[Source data]
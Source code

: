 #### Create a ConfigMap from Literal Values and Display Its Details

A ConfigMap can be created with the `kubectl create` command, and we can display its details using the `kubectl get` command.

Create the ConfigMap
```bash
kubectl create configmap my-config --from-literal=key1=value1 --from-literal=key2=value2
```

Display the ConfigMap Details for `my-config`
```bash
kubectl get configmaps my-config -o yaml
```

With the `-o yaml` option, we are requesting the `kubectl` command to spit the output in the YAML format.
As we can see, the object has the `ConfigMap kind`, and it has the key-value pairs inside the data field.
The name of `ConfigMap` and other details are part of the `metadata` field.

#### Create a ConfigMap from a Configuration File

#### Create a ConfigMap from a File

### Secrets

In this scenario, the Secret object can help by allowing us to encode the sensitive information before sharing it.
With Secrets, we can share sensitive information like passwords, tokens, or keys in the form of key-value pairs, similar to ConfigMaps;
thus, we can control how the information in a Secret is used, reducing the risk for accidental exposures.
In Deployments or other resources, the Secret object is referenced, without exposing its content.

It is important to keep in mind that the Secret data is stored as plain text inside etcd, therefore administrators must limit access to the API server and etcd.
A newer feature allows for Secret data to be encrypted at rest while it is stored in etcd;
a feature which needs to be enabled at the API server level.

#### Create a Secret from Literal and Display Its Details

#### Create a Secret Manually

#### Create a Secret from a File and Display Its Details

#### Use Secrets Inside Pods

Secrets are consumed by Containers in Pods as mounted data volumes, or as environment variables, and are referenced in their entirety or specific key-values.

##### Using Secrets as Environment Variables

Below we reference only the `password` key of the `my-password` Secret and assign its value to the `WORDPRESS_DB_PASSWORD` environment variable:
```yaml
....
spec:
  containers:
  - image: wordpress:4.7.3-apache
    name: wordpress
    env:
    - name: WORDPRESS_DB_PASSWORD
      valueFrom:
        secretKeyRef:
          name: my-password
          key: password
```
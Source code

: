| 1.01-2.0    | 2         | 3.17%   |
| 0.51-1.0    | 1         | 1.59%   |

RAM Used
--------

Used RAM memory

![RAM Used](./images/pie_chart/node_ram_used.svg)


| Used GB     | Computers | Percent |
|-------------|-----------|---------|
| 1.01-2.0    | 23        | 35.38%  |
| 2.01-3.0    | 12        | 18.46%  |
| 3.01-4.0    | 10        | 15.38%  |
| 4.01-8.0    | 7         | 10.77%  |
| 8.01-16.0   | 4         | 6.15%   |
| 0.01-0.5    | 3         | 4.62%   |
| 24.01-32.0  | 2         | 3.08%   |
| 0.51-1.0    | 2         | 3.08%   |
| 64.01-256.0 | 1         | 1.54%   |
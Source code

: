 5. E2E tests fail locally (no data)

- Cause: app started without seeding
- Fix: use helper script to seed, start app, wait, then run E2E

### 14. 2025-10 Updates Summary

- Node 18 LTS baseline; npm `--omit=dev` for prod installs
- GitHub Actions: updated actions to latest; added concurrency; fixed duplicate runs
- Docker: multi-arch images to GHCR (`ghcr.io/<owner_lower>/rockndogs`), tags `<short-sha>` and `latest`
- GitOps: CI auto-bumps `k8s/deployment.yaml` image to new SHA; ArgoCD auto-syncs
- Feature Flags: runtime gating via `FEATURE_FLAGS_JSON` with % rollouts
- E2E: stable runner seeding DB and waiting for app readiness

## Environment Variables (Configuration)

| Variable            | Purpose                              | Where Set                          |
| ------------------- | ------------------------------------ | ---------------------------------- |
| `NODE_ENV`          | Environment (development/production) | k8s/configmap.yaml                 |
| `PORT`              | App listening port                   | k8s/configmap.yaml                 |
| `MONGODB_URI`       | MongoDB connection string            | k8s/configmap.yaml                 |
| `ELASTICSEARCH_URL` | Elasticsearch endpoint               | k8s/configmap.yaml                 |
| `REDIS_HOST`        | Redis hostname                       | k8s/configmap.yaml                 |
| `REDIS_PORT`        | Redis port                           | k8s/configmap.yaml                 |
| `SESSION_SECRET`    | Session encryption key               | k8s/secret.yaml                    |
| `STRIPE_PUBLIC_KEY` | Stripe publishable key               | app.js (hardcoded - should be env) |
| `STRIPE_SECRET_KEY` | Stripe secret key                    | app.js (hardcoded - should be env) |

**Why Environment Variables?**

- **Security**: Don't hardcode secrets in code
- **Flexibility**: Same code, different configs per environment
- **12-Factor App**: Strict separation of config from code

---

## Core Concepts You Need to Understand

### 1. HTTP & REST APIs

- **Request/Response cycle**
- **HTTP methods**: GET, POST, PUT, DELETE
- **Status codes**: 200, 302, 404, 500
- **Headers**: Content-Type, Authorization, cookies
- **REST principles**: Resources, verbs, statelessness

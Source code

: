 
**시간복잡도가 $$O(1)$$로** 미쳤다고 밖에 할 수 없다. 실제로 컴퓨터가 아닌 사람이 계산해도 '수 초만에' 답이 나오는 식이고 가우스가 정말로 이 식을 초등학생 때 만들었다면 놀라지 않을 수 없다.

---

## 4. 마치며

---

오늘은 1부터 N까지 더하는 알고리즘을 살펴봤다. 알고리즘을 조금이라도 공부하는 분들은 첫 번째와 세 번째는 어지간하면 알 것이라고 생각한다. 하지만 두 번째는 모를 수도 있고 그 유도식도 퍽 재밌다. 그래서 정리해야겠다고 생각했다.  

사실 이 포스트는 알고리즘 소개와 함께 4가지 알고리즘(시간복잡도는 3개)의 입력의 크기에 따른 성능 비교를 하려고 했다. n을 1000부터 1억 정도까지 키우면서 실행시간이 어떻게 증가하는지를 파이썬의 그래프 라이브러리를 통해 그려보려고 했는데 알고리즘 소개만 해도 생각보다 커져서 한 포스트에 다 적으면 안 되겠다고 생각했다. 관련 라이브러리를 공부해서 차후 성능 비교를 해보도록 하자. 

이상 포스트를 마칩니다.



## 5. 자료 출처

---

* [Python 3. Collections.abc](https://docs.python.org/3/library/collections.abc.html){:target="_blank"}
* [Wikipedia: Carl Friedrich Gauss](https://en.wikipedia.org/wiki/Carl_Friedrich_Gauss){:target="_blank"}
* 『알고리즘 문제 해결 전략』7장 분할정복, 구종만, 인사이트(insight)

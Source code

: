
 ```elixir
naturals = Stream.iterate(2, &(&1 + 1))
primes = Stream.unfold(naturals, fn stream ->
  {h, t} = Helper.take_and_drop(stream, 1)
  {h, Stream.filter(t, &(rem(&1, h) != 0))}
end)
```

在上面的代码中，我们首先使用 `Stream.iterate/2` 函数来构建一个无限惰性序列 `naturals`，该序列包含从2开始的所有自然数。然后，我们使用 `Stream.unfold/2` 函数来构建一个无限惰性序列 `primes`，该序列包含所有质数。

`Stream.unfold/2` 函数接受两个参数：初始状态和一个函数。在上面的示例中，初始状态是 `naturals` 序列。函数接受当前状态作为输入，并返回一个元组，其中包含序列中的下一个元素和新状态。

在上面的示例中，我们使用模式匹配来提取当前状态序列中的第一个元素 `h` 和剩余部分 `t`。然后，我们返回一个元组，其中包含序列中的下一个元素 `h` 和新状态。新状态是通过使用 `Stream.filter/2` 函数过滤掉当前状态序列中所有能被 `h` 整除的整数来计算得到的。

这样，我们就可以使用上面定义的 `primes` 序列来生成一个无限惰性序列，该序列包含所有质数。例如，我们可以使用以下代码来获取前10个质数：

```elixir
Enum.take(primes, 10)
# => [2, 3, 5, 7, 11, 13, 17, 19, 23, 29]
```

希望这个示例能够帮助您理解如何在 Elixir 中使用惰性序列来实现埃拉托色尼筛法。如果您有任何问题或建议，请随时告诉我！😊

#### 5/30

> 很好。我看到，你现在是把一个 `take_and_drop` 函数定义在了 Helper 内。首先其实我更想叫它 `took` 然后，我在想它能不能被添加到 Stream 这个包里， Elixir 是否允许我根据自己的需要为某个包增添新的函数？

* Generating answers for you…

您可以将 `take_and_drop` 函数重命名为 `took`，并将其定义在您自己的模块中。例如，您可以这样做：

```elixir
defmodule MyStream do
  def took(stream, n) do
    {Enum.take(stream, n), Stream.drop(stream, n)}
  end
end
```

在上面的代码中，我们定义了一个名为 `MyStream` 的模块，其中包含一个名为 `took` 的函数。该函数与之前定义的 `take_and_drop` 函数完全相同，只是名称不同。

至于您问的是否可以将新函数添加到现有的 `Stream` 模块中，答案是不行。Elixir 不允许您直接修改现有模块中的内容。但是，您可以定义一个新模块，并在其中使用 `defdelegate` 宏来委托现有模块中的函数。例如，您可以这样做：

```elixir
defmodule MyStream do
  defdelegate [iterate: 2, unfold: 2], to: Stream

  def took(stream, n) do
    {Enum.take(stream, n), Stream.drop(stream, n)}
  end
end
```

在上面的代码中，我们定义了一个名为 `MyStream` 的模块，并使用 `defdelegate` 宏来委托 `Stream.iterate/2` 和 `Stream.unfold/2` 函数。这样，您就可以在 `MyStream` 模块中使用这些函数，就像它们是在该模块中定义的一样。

§ INSTRUCTIONS FOR THE TASK: Set every line down again exactly. Begin with the first line of the entries and finish with the line containing "As we can see, the".

§ WRITTEN RESPONSE:
Source code

: #### Create a ConfigMap from Literal Values and Display Its Details

A ConfigMap can be created with the `kubectl create` command, and we can display its details using the `kubectl get` command.

Create the ConfigMap
```bash
kubectl create configmap my-config --from-literal=key1=value1 --from-literal=key2=value2
```

Display the ConfigMap Details for `my-config`
```bash
kubectl get configmaps my-config -o yaml
```

With the `-o yaml` option, we are requesting the `kubectl` command to spit the output in the YAML format.
As we can see, the object has the `ConfigMap kind`, and it has the key-value pairs inside the data field.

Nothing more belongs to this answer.